As tends to happen when you're critised as a child, the word stuck with him. And now, many years later, he's decided to write a book on that very concept: charm.
The result is a informative and fun look at what he calls "one of life's most desirable assets" , looking at its orgins and meaning throughout history.
Here for Esquire, Bayley condenses charm down to 10 basic rules of thumb, so you too can get away with murder.
1 | Treat every single person you meet as if you have been given secret information that they will soon inherit an unwholesomely large fortune. Do not, of course, schmooze or insinuate – or even beg – but be polite, concerned, absorbed, helpful. This applies to bad-tempered bike couriers as much as to authentic heiresses.
2 | Wear good shoes. People will judge youon them whether you want them to or not, and you only get a single chance to make a first impression. The coded language of good shoes is potent, direct and understood by everyone.

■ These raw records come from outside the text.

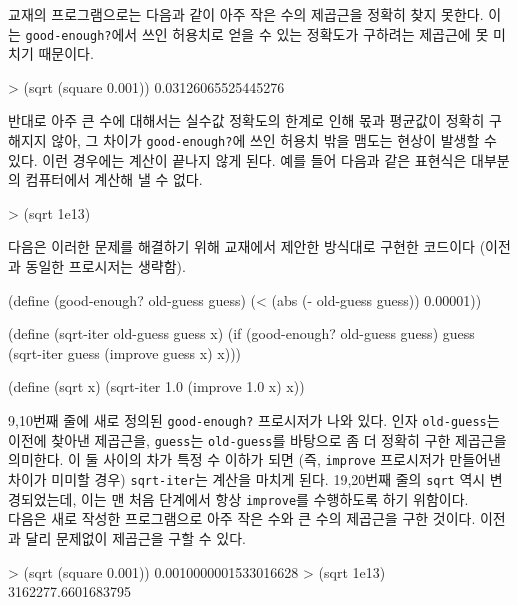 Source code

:
교재의 프로그램으로는 다음과 같이 아주 작은 수의 제곱근을 정확히 찾지
못한다. 이는 \texttt{good-enough?}에서 쓰인 허용치로 얻을 수 있는 정확도가
구하려는 제곱근에 못 미치기 때문이다.

\begin{lisp}
> (sqrt (square 0.001))
0.03126065525445276
\end{lisp}

반대로 아주 큰 수에 대해서는 실수값 정확도의 한계로 인해 몫과 평균값이 정확히
구해지지 않아, 그 차이가 \texttt{good-enough?}에 쓰인 허용치 밖을 맴도는
현상이 발생할 수 있다. 이런 경우에는 계산이 끝나지 않게 된다. 예를 들어 다음과
같은 표현식은 대부분의 컴퓨터에서 계산해 낼 수 없다.

\begin{lisp}
> (sqrt 1e13)
\end{lisp}

다음은 이러한 문제를 해결하기 위해 교재에서 제안한 방식대로 구현한 코드이다
(이전과 동일한 프로시저는 생략함).

\begin{lisp}
(define (good-enough? old-guess guess)
  (< (abs (- old-guess guess)) 0.00001))

(define (sqrt-iter old-guess guess x)
  (if (good-enough? old-guess guess)
      guess
      (sqrt-iter guess
                 (improve guess x)
                 x)))

(define (sqrt x)
  (sqrt-iter 1.0 (improve 1.0 x) x))
\end{lisp}

9,10번째 줄에 새로 정의된 \texttt{good-enough?} 프로시저가 나와 있다. 인자
\texttt{old-guess}는 이전에 찾아낸 제곱근을, \texttt{guess}는
\texttt{old-guess}를 바탕으로 좀 더 정확히 구한 제곱근을 의미한다. 이 둘
사이의 차가 특정 수 이하가 되면 (즉, \texttt{improve} 프로시저가 만들어낸
차이가 미미할 경우) \texttt{sqrt-iter}는 계산을 마치게 된다. 19,20번째 줄의
\texttt{sqrt} 역시 변경되었는데, 이는 맨 처음 단계에서 항상 \texttt{improve}를
수행하도록 하기 위함이다.\\

다음은 새로 작성한 프로그램으로 아주 작은 수와 큰 수의 제곱근을 구한
것이다. 이전과 달리 문제없이 제곱근을 구할 수 있다.
\begin{lisp}
> (sqrt (square 0.001))
0.0010000001533016628
> (sqrt 1e13)
3162277.6601683795
\end{lisp}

3 | Don't tell jokes, but laugh at everybody else's. There is no more reliable indicator of absolute imbecility than the inclination to be hilarious. Being witty is altogether different, much more charming and much more difficult to acquire.

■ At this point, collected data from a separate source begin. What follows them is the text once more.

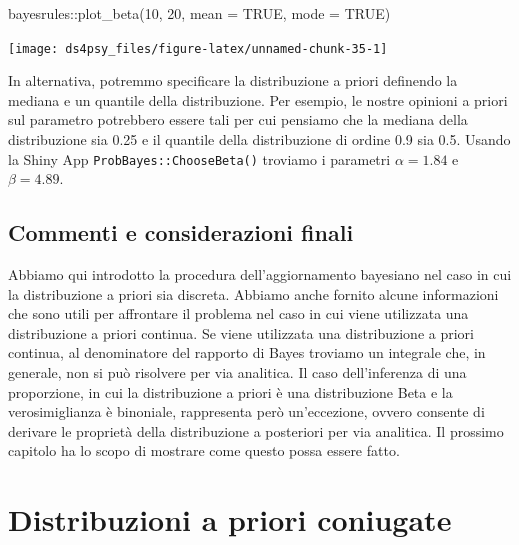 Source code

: \documentclass[
  11pt,
]{krantz}
\makeatletter
\newenvironment{Shaded}{\begin{snugshade}}{\end{snugshade}}
\newcommand{\AttributeTok}[1]{\textcolor[rgb]{0.61,0.61,0.61}{#1}}
\newcommand{\ConstantTok}[1]{\textcolor[rgb]{0,0,0}{#1}}
\newcommand{\DecValTok}[1]{\textcolor[rgb]{0.06,0.06,0.06}{#1}}
\newcommand{\FunctionTok}[1]{\textcolor[rgb]{0,0,0}{#1}}
\newcommand{\NormalTok}[1]{#1}
\newcommand{\SpecialCharTok}[1]{\textcolor[rgb]{0,0,0}{#1}}
\newenvironment{kframe}{%
\medskip{}
\setlength{\fboxsep}{.8em}
 \def\at@end@of@kframe{}%
 \ifinner\ifhmode%
  \def\at@end@of@kframe{\end{minipage}}%
  \begin{minipage}{\columnwidth}%
 \fi\fi%
 \def\FrameCommand##1{\hskip\@totalleftmargin \hskip-\fboxsep
 \colorbox{shadecolor}{##1}\hskip-\fboxsep
     \hskip-\linewidth \hskip-\@totalleftmargin \hskip\columnwidth}%
 \MakeFramed {\advance\hsize-\width
   \@totalleftmargin\z@ \linewidth\hsize
   \@setminipage}}%
 {\par\unskip\endMakeFramed%
 \at@end@of@kframe}
\renewenvironment{Shaded}{\begin{kframe}}{\end{kframe}}
\theoremstyle{definition}
\theoremstyle{definition}
\theoremstyle{definition}
\theoremstyle{definition}
\theoremstyle{remark}
\makeatother
\begin{document}
\begin{Shaded}
\begin{Highlighting}[]
\NormalTok{bayesrules}\SpecialCharTok{::}\FunctionTok{plot\_beta}\NormalTok{(}\DecValTok{10}\NormalTok{, }\DecValTok{20}\NormalTok{, }\AttributeTok{mean =} \ConstantTok{TRUE}\NormalTok{, }\AttributeTok{mode =} \ConstantTok{TRUE}\NormalTok{)}
\end{Highlighting}
\end{Shaded}

\begin{center}\texttt{[image: ds4psy\_files/figure-latex/unnamed-chunk-35-1]} \end{center}

In alternativa, potremmo specificare la distribuzione a priori definendo la mediana e un quantile della distribuzione. Per esempio, le nostre opinioni a priori sul parametro potrebbero essere tali per cui pensiamo che la mediana della distribuzione sia 0.25 e il quantile della distribuzione di ordine 0.9 sia 0.5. Usando la Shiny App \texttt{ProbBayes::ChooseBeta()} troviamo i parametri \(\alpha = 1.84\) e \(\beta = 4.89\).

\hypertarget{commenti-e-considerazioni-finali-1}{%
\section*{Commenti e considerazioni finali}\label{commenti-e-considerazioni-finali-1}}


Abbiamo qui introdotto la procedura dell'aggiornamento bayesiano nel caso in cui la distribuzione a priori sia discreta. Abbiamo anche fornito alcune informazioni che sono utili per affrontare il problema nel caso in cui viene utilizzata una distribuzione a priori continua. Se viene utilizzata una distribuzione a priori continua, al denominatore del rapporto di Bayes troviamo un integrale che, in generale, non si può risolvere per via analitica. Il caso dell'inferenza di una proporzione, in cui la distribuzione a priori è una distribuzione Beta e la verosimiglianza è binoniale, rappresenta però un'eccezione, ovvero consente di derivare le proprietà della distribuzione a posteriori per via analitica. Il prossimo capitolo ha lo scopo di mostrare come questo possa essere fatto.

\hypertarget{chapter-distr-coniugate}{%
\chapter{Distribuzioni a priori coniugate}\label{chapter-distr-coniugate}}
\end{document}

4 | Be curious and inquisitive, but not intrusive. There is absolutely nothing that people enjoy more than the suggestion you find them fascinating. Be prepared to say : "Do tell me more about how you did your own conveyancing on the basement flat in Chigwell".
5 | Being charming is not all about sex, but quite a lot of it is. Oblique appreciation is fine, but never be crude. You might be thinking "I bet she bites and screams", but what you say is: "Has anybody ever told you what beautiful hands you have?"
6 | Never complain. Ever. If losing in a sport, congratulate your opponent with conviction. To be ideally charming, let him win in any case. Assume any fault anywhere at any time to be your own, irrespective of its cause. Self-deprecation is a far better ad for yourself than self-advertisement or mouthy show-boating.
7 | Pour wine and serve drinks with a modest smile and gentle, unobtrusive generosity. Balance in the drinks department is essential: no-one wants to be left with an empty glass, but nor does anyone want to be made to feel greedy. Charm is good taste in action.
8 | Study George Clooney. In anything.
9 | Listen. Be quiet rather than loud, but, at the same time, do not be timid. Charmers lead the group without anyone actually realising that's what's happening.
10 | Finally, look to history. Machiavelli was, perhaps, not much of a charmer, but he had useful advice. In any transaction, political, business or social, just think about the end result, he said. Or consider Frederick the Great who told his troops : "Always be more than you seem". He meant : keep a lot in reserve, but just don't let people see it. Charmers get to "yes" before anybody else. They always win. And even if they don't, they still feel good about it.